Si pensi che all'interno del nostro sistema cellulare sono presenti enzimi di detossificazione per le sostanze xenobiotiche, cioè non biologiche, deputati allo smaltimento di tutte quelle sostanze che assimiliamo dall'esterno, come farmaci, pesticidi, coloranti, aromi chimici, molecole aromatiche, conservanti, ecc. Queste sostanze devono transitare il più velocemente possibile nel nostro corpo e altrettanto velocemente devono essere abbattute ed eliminate. Per questa funzione, cioè di ossidazione degli xenobiotici, i principali responsabili sono quelle proteine con attività enzimatica chiamate citocromi P450. Questi producono metaboliti, cioè prodotti di demolizione dello xenobiotico che vengono coniugati a sostanze in grado di inertizzarli ed espellerli attraverso i liquidi biologici.

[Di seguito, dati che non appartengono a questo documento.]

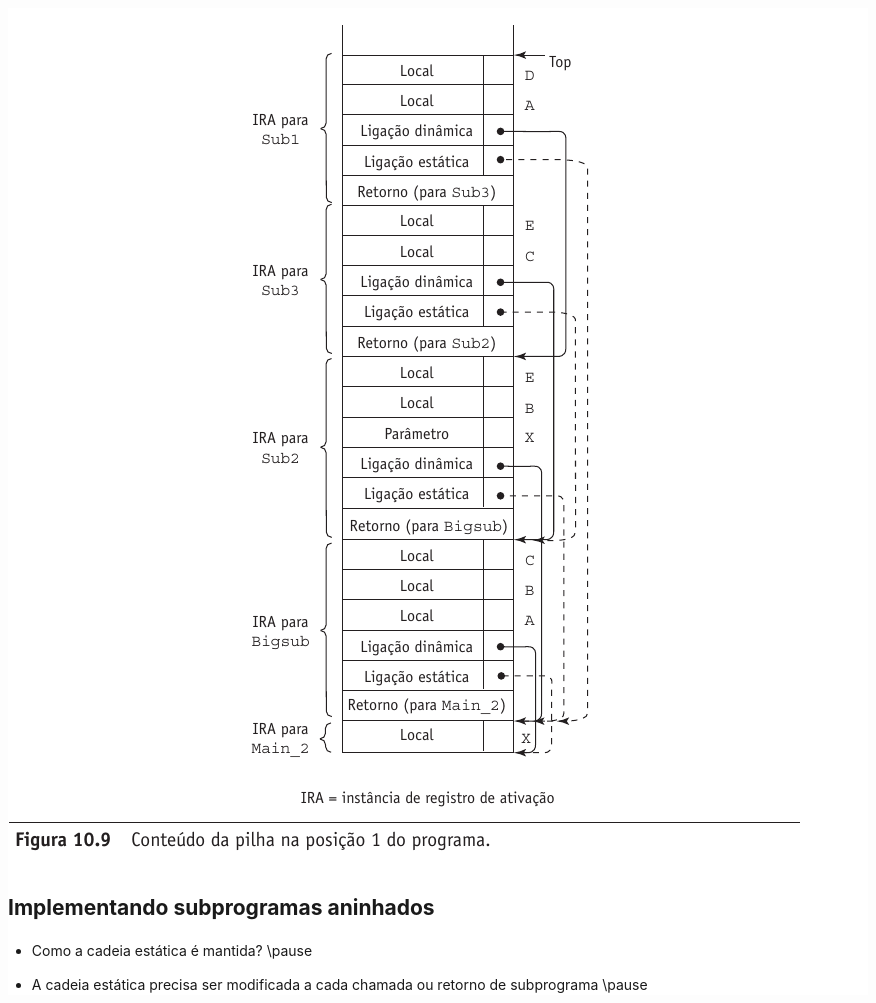 ![](figs/10-9.pdf)


## Implementando subprogramas aninhados

- Como a cadeia estática é mantida? \pause

- A cadeia estática precisa ser modificada a cada chamada ou retorno de
  subprograma \pause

A volte può accadere che alcuni metaboliti siano più pericolosi della sostanza di partenza e creino inneschi di mutazione nel patrimonio genetico cellulare responsabili di un differenziamento lungo una linea cancerosa. È estremamente importante conoscere quali citocromi e in quale quantità essi siano presenti nelle nostre cellule, per capire quale destino avranno i farmaci nel percorso metabolico e quindi il loro potere terapeutico. Ed è inoltre importantissimo capire se le nostre abitudini alimentari o la permanenza in ambienti con aria insalubre possano alterare in quantità e composizione i farmaci. I citocromi rappresentano l'elemento base per il metabolismo delle sostanze estranee al corpo umano, e sono il veicolo del metabolismo dei farmaci e della loro efficacia terapeutica.
Assumere farmaci per terapie a lungo periodo è una scommessa legata alla reale efficacia sull'individuo e alla tossicità che ne può derivare. È quindi necessario conoscere il target a cui si rivolge il trattamento, un'operazione di modulazione dei quantitativi in base alla persona che li deve assumere, insomma uno studio di base e un'osservazione nel tempo che porti a una cura “sartoriale” e alla realizzazione di un programma farmacologico “come un abito, su misura”.